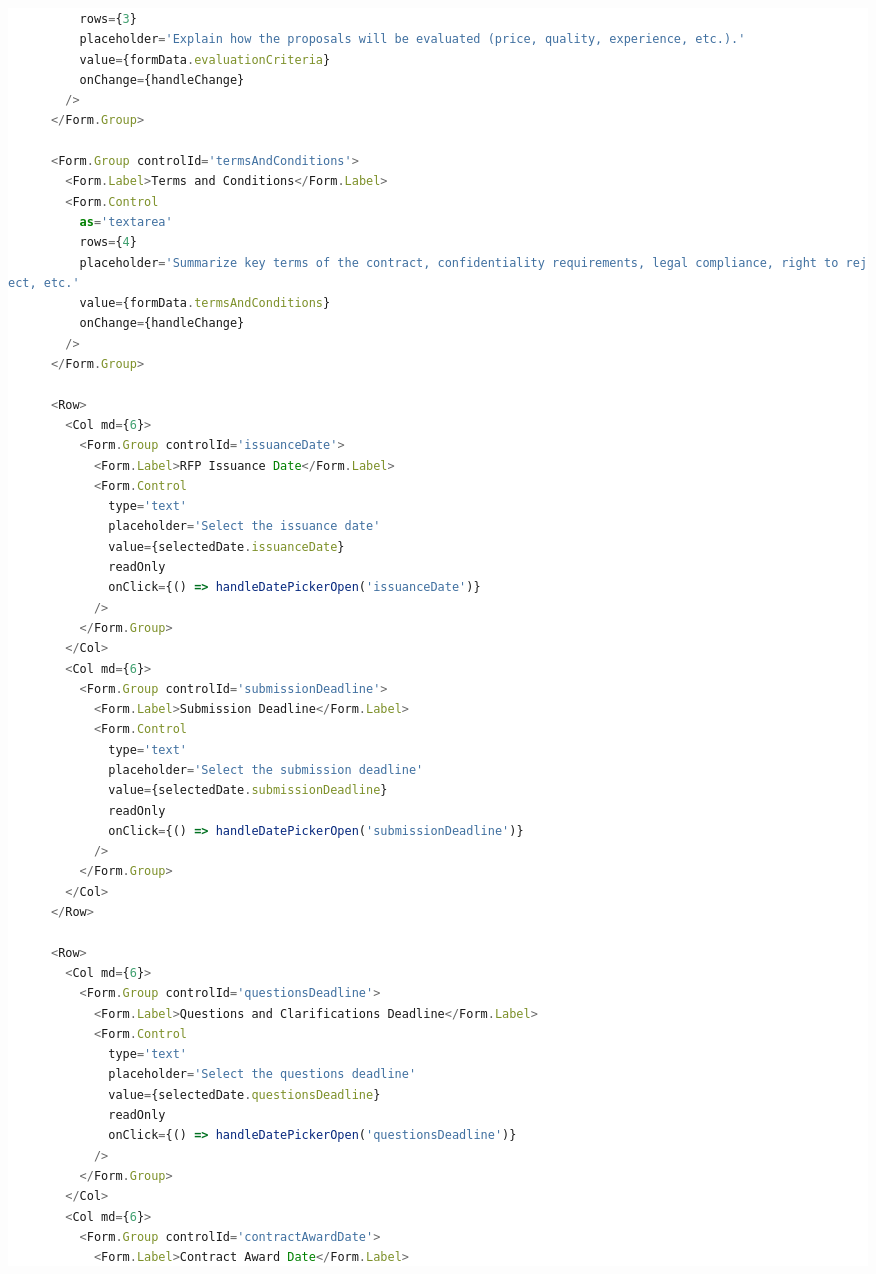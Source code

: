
 ```javascript
          rows={3}
          placeholder='Explain how the proposals will be evaluated (price, quality, experience, etc.).'
          value={formData.evaluationCriteria}
          onChange={handleChange}
        />
      </Form.Group>

      <Form.Group controlId='termsAndConditions'>
        <Form.Label>Terms and Conditions</Form.Label>
        <Form.Control
          as='textarea'
          rows={4}
          placeholder='Summarize key terms of the contract, confidentiality requirements, legal compliance, right to reject, etc.'
          value={formData.termsAndConditions}
          onChange={handleChange}
        />
      </Form.Group>

      <Row>
        <Col md={6}>
          <Form.Group controlId='issuanceDate'>
            <Form.Label>RFP Issuance Date</Form.Label>
            <Form.Control
              type='text'
              placeholder='Select the issuance date'
              value={selectedDate.issuanceDate}
              readOnly
              onClick={() => handleDatePickerOpen('issuanceDate')}
            />
          </Form.Group>
        </Col>
        <Col md={6}>
          <Form.Group controlId='submissionDeadline'>
            <Form.Label>Submission Deadline</Form.Label>
            <Form.Control
              type='text'
              placeholder='Select the submission deadline'
              value={selectedDate.submissionDeadline}
              readOnly
              onClick={() => handleDatePickerOpen('submissionDeadline')}
            />
          </Form.Group>
        </Col>
      </Row>

      <Row>
        <Col md={6}>
          <Form.Group controlId='questionsDeadline'>
            <Form.Label>Questions and Clarifications Deadline</Form.Label>
            <Form.Control
              type='text'
              placeholder='Select the questions deadline'
              value={selectedDate.questionsDeadline}
              readOnly
              onClick={() => handleDatePickerOpen('questionsDeadline')}
            />
          </Form.Group>
        </Col>
        <Col md={6}>
          <Form.Group controlId='contractAwardDate'>
            <Form.Label>Contract Award Date</Form.Label>
```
•••
◆ Task ◆
Among the lines of these entries, find those that contain "handleDatePickerOpen". Give their number and nothing else.

◆ Written solution ◆
3